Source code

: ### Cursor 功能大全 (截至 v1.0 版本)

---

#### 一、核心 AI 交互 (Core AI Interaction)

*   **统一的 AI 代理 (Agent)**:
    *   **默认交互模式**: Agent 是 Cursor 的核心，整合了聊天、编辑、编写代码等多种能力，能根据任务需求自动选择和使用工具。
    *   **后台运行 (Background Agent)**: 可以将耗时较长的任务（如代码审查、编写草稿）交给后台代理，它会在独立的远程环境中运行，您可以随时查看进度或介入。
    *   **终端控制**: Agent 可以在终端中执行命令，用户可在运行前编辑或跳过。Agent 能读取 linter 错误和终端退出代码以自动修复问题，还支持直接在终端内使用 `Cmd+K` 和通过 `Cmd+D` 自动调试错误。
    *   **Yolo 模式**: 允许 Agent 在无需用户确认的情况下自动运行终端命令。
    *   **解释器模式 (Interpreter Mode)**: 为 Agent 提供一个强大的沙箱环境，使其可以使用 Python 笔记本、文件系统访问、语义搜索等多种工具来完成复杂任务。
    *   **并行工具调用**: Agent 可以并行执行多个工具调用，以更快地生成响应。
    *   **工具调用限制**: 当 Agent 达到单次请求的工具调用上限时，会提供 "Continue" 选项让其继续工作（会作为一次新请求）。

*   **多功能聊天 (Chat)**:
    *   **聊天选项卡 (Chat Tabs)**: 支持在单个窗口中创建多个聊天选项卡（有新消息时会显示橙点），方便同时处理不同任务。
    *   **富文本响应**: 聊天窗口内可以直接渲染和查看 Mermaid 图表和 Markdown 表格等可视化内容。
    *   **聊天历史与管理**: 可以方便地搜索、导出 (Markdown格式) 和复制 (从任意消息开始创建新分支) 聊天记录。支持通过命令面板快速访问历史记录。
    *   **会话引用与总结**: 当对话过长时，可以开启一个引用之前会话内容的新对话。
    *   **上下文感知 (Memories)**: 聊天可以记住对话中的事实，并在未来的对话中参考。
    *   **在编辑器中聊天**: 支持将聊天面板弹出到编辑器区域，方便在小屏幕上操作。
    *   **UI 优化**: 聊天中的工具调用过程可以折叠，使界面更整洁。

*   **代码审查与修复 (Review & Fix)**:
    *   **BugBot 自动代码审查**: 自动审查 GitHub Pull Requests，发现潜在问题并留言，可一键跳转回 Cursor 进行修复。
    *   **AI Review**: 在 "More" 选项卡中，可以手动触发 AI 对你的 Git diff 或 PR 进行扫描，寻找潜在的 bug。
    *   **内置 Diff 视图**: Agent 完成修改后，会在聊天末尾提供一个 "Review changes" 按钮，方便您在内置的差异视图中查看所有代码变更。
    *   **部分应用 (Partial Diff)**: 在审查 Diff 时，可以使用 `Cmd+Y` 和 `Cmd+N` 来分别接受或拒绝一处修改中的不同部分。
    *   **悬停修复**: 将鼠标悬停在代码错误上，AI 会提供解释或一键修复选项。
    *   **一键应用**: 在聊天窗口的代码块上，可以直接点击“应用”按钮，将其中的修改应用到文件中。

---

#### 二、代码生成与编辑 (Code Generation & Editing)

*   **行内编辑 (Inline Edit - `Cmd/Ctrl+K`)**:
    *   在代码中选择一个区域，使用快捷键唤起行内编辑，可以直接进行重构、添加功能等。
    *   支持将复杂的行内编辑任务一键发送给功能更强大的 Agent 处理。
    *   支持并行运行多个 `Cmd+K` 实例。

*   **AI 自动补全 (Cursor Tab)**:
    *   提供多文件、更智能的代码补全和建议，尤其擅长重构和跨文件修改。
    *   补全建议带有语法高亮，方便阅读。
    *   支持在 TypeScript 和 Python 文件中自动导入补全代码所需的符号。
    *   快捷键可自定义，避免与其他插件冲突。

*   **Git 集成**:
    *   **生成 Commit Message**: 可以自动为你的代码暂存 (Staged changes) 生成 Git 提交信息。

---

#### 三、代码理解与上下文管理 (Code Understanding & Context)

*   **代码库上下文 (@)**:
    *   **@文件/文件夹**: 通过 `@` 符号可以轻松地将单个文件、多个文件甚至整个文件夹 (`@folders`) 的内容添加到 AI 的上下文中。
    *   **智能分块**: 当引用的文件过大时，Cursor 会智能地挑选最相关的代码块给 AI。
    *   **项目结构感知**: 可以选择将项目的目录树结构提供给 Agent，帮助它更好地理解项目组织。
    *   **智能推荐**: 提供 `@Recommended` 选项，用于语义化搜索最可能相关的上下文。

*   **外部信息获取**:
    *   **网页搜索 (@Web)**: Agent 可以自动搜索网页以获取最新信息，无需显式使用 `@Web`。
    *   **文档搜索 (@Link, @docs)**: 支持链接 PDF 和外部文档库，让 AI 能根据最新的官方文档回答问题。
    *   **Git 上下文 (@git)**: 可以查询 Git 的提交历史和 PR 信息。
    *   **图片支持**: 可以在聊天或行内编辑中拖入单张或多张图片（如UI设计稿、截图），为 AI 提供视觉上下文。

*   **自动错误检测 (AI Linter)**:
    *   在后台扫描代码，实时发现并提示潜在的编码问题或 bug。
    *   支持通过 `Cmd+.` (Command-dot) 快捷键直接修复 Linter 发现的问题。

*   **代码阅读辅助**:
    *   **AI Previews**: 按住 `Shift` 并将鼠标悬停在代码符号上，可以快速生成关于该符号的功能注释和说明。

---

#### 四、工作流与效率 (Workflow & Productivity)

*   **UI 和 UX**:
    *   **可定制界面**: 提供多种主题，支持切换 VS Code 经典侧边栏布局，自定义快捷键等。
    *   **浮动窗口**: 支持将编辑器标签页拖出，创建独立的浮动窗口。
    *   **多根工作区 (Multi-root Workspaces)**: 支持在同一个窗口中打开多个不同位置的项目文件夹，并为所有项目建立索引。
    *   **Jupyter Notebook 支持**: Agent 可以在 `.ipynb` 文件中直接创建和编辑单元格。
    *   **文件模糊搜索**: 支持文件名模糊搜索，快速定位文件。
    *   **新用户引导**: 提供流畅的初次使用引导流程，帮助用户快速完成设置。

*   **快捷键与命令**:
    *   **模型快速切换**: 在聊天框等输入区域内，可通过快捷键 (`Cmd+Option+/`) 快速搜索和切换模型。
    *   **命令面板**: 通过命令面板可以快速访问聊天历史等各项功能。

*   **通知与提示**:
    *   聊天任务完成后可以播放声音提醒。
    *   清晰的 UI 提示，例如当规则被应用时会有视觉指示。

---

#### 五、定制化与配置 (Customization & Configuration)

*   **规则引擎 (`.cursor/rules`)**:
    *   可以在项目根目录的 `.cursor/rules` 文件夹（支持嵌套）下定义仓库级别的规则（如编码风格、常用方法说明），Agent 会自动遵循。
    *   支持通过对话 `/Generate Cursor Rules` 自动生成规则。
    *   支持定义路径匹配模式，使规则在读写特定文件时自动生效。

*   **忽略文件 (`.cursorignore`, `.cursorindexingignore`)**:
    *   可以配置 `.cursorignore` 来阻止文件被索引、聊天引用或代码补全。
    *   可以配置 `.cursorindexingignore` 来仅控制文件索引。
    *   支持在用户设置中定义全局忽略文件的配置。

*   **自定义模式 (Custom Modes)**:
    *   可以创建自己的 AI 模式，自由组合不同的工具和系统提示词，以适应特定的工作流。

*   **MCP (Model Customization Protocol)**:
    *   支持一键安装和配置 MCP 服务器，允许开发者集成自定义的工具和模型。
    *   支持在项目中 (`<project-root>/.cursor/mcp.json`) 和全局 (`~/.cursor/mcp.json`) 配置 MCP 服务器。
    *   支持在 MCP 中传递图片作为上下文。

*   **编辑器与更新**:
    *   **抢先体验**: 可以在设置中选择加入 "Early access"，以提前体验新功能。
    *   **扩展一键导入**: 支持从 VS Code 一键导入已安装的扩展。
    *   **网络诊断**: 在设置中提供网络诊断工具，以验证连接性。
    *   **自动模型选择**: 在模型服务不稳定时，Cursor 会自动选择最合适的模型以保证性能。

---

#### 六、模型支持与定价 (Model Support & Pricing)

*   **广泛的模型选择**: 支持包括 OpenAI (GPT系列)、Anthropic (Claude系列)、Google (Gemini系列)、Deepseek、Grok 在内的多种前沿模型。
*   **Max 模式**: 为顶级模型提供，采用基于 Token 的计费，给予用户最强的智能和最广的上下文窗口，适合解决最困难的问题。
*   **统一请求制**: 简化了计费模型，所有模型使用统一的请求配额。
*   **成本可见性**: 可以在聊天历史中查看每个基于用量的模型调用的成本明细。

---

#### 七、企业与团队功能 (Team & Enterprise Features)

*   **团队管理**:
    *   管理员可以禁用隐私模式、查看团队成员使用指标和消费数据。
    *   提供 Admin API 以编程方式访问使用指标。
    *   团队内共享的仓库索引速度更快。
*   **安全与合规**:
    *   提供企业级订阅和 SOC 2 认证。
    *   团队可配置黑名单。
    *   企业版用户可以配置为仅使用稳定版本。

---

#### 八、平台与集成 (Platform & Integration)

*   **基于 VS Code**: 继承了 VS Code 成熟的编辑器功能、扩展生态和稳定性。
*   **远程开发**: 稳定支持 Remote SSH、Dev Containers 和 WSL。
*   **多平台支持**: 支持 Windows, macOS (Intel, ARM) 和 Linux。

· · · · · · ·

**DIRECTIONS FOR THIS TASK:** Quote, with nothing altered, all lines from the start of the entries to the line that carries "Agent 可以在终端中执行命令，用户可在运行前编辑或跳过。Agent 能读取", inclusive.

**SOLUTION FOR THIS EXERCISE:**
Source code

: ### Cursor 功能大全 (截至 v1.0 版本)

---

#### 一、核心 AI 交互 (Core AI Interaction)

*   **统一的 AI 代理 (Agent)**:
    *   **默认交互模式**: Agent 是 Cursor 的核心，整合了聊天、编辑、编写代码等多种能力，能根据任务需求自动选择和使用工具。
    *   **后台运行 (Background Agent)**: 可以将耗时较长的任务（如代码审查、编写草稿）交给后台代理，它会在独立的远程环境中运行，您可以随时查看进度或介入。
    *   **终端控制**: Agent 可以在终端中执行命令，用户可在运行前编辑或跳过。Agent 能读取 linter 错误和终端退出代码以自动修复问题，还支持直接在终端内使用 `Cmd+K` 和通过 `Cmd+D` 自动调试错误。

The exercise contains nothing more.